PURPOSE Studies have used central retinal arteriolar (CRAE) and central retinal venular (CRVE) calibers, measured from images produced with computerized image analysis, to detect risk factors for systemic diseases. The authors explored suboptimal image focus as a possible contributing factor to artificially larger vascular caliber measurements.
METHODS From the reading center image collections, 30 digital retinal images were selected for optimum quality. Image analysis software was used to derive nine progressively blurred versions of the originals.
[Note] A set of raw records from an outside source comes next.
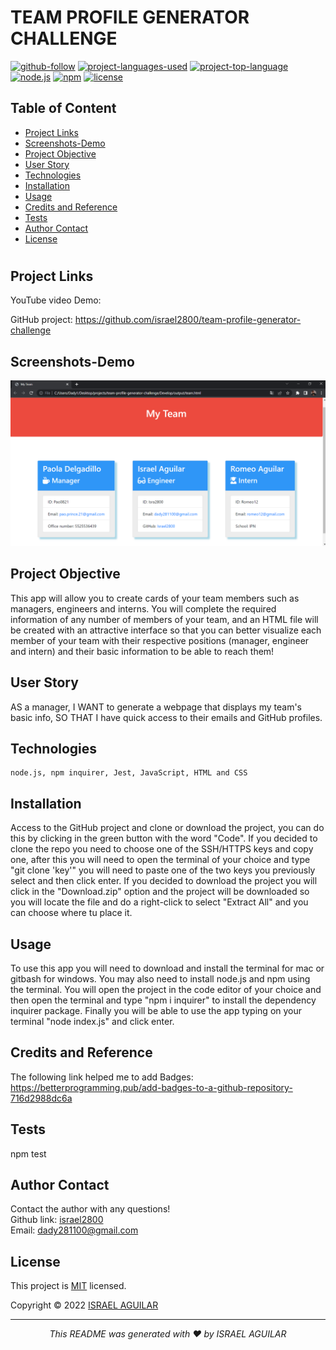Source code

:  
  # TEAM PROFILE GENERATOR CHALLENGE

  [![github-follow](https://img.shields.io/github/followers/israel2800?label=Follow&logoColor=blue&style=social)](https://github.com/israel2800)
  [![project-languages-used](https://img.shields.io/github/languages/count/israel2800/team-profile-generator-challenge?color=important)](https://github.com/israel2800/team-profile-generator-challenge)
  [![project-top-language](https://img.shields.io/github/languages/top/israel2800/team-profile-generator-challenge?color=orange)](https://github.com/israel2800/team-profile-generator-challenge)
  [![node.js](https://img.shields.io/node/v/c?color=orange)](https://nodejs.org/en/)
  [![npm](https://img.shields.io/npm/v/npm?color=orange&logo=npm)](https://www.npmjs.com/package/inquirer)
  [![license](https://img.shields.io/badge/License-MIT-brightgreen.svg)](https://choosealicense.com/licenses/mit/)

  ## Table of Content
  * [ Project Links ](#Project-Links)
  * [ Screenshots-Demo ](#Screenshots)
  * [ Project Objective ](#Project-Objective)
  * [ User Story ](#User-Story)
  * [ Technologies ](#Technologies)
  * [ Installation ](#Installation)
  * [ Usage ](#Usage)
  * [ Credits and Reference ](#Credits-and-Reference)
  * [ Tests ](#Tests)
  * [ Author Contact ](#Author-Contact)
  * [ License ](#License)
  #

  ##  Project Links
  YouTube video Demo:

  GitHub project:
  https://github.com/israel2800/team-profile-generator-challenge
  

  ## Screenshots-Demo
  ![Screenshot of the HTML file generated.](Assets/images/screenshot-1.png)
  
  ## Project Objective
  This app will allow you to create cards of your team members such as managers, engineers and interns. You will complete the required information of any number of members of your team, and an HTML file will be created with an attractive interface so that you can better visualize each member of your team with their respective positions (manager, engineer and intern) and their basic information to be able to reach them!
  
  ## User Story
  AS a manager, I WANT to generate a webpage that displays my team's basic info, SO THAT I have quick access to their emails and GitHub profiles.

  ## Technologies 
  ```
  node.js, npm inquirer, Jest, JavaScript, HTML and CSS
  ```
  
  ## Installation
  Access to the GitHub project and clone or download the project, you can do this by clicking in the green button with the word "Code". If you decided to clone the repo you need to choose one of the SSH/HTTPS keys and copy one, after this you will need to open the terminal of your choice and type "git clone 'key'" you will need to paste one of the two keys you previously select and then click enter. If you decided to download the project you will click in the "Download.zip" option and the project will be downloaded so you will locate the file and do a right-click to select "Extract All" and you can choose where tu place it.

  ## Usage 
  To use this app you will need to download and install the terminal for mac or gitbash for windows. You may also need to install node.js and npm using the terminal. You will open the project in the code editor of your choice and then open the terminal and type "npm i inquirer" to install the dependency inquirer package. Finally you will be able to use the app typing on your terminal "node index.js" and click enter.
  
  ## Credits and Reference
  The following link helped me to add Badges: https://betterprogramming.pub/add-badges-to-a-github-repository-716d2988dc6a

  ## Tests
  npm test

  ## Author Contact
  Contact the author with any questions!<br>
  Github link: [israel2800](https://github.com/israel2800)<br>
  Email: dady281100@gmail.com

  ## License
  This project is [MIT](https://choosealicense.com/licenses/mit/) licensed.<br />

  Copyright © 2022 [ISRAEL AGUILAR](https://github.com/israel2800)
  
  <hr>
  <p align='center'><i>
  This README was generated with ❤️ by ISRAEL AGUILAR
  </i></p>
IVAN measurement software was used to measure CRAE and CRVE in the original and the blurred series derived from them. To check the adequacy of the simulation, progressively defocused series of images were taken of several volunteers.
RESULTS For CRAE, each level of simulated blurring produced a statically significant increase in apparent vessel caliber from the original (P<0.01, Wilcoxon signed rank test). For an average CRAE of 160 μm, mean broadening with minimal/moderate/severe blurring was 3 μm/12 μm/33 μm. For CRVE, every blurring level beyond the first was found to be significant (P<0.01). From an average CRVE of 200 μm, mean broadening ranged from 0 to 11 μm with minimal to severe blurring. Analysis of the progressively defocused series taken of volunteers yielded similar results overall.
CONCLUSIONS Suboptimal focus can result in erroneously larger vessel caliber measurements. Slight blurring has a minimal effect, but more severe blurring has a progressively greater effect.